> _Your assignment_
Retype the records exactly.

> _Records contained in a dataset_
·····

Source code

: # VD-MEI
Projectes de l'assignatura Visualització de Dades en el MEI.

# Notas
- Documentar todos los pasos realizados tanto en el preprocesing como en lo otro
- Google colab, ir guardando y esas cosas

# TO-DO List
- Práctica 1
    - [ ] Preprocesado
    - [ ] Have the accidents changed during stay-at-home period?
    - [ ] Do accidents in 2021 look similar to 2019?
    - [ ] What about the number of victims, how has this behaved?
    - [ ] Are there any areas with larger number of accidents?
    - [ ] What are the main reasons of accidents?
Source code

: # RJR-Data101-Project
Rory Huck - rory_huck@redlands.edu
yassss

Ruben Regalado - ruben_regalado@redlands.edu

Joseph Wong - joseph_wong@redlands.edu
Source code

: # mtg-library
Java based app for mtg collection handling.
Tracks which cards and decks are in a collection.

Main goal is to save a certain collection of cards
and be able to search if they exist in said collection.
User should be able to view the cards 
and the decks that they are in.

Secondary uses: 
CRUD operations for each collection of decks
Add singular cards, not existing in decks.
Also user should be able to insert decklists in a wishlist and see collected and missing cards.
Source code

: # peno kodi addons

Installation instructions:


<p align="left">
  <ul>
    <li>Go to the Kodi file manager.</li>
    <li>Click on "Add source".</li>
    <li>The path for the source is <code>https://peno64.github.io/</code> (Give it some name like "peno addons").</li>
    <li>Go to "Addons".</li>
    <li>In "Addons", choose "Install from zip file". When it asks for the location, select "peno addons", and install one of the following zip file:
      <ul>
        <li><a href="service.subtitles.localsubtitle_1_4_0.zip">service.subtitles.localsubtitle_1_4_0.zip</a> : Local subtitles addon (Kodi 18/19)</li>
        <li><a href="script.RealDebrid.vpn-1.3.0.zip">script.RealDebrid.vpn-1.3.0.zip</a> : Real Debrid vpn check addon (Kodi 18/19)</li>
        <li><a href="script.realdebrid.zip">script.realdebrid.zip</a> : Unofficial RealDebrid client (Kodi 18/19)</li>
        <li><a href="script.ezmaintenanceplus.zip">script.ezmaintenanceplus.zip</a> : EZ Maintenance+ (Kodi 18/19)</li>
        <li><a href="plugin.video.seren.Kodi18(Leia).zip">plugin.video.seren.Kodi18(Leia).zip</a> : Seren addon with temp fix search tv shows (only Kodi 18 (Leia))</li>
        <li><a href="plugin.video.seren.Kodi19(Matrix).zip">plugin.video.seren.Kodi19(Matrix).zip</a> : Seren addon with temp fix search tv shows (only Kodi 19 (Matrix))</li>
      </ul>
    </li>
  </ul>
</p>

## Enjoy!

·····

> _Answer to the exercise_
Source code

: # VD-MEI
Projectes de l'assignatura Visualització de Dades en el MEI.

# Notas
- Documentar todos los pasos realizados tanto en el preprocesing como en lo otro
- Google colab, ir guardando y esas cosas

# TO-DO List
- Práctica 1
    - [ ] Preprocesado
    - [ ] Have the accidents changed during stay-at-home period?
    - [ ] Do accidents in 2021 look similar to 2019?
    - [ ] What about the number of victims, how has this behaved?
    - [ ] Are there any areas with larger number of accidents?
    - [ ] What are the main reasons of accidents?
Source code

: # RJR-Data101-Project
Rory Huck - rory_huck@redlands.edu
yassss

Ruben Regalado - ruben_regalado@redlands.edu

Joseph Wong - joseph_wong@redlands.edu
Source code

: # mtg-library
Java based app for mtg collection handling.
Tracks which cards and decks are in a collection.

Main goal is to save a certain collection of cards
and be able to search if they exist in said collection.
User should be able to view the cards 
and the decks that they are in.

Secondary uses: 
CRUD operations for each collection of decks
Add singular cards, not existing in decks.
Also user should be able to insert decklists in a wishlist and see collected and missing cards.
Source code

: # peno kodi addons

Installation instructions:


<p align="left">
  <ul>
    <li>Go to the Kodi file manager.</li>
    <li>Click on "Add source".</li>
    <li>The path for the source is <code>https://peno64.github.io/</code> (Give it some name like "peno addons").</li>
    <li>Go to "Addons".</li>
    <li>In "Addons", choose "Install from zip file". When it asks for the location, select "peno addons", and install one of the following zip file:
      <ul>
        <li><a href="service.subtitles.localsubtitle_1_4_0.zip">service.subtitles.localsubtitle_1_4_0.zip</a> : Local subtitles addon (Kodi 18/19)</li>
        <li><a href="script.RealDebrid.vpn-1.3.0.zip">script.RealDebrid.vpn-1.3.0.zip</a> : Real Debrid vpn check addon (Kodi 18/19)</li>
        <li><a href="script.realdebrid.zip">script.realdebrid.zip</a> : Unofficial RealDebrid client (Kodi 18/19)</li>
        <li><a href="script.ezmaintenanceplus.zip">script.ezmaintenanceplus.zip</a> : EZ Maintenance+ (Kodi 18/19)</li>
        <li><a href="plugin.video.seren.Kodi18(Leia).zip">plugin.video.seren.Kodi18(Leia).zip</a> : Seren addon with temp fix search tv shows (only Kodi 18 (Leia))</li>
        <li><a href="plugin.video.seren.Kodi19(Matrix).zip">plugin.video.seren.Kodi19(Matrix).zip</a> : Seren addon with temp fix search tv shows (only Kodi 19 (Matrix))</li>
      </ul>
    </li>
  </ul>
</p>

## Enjoy!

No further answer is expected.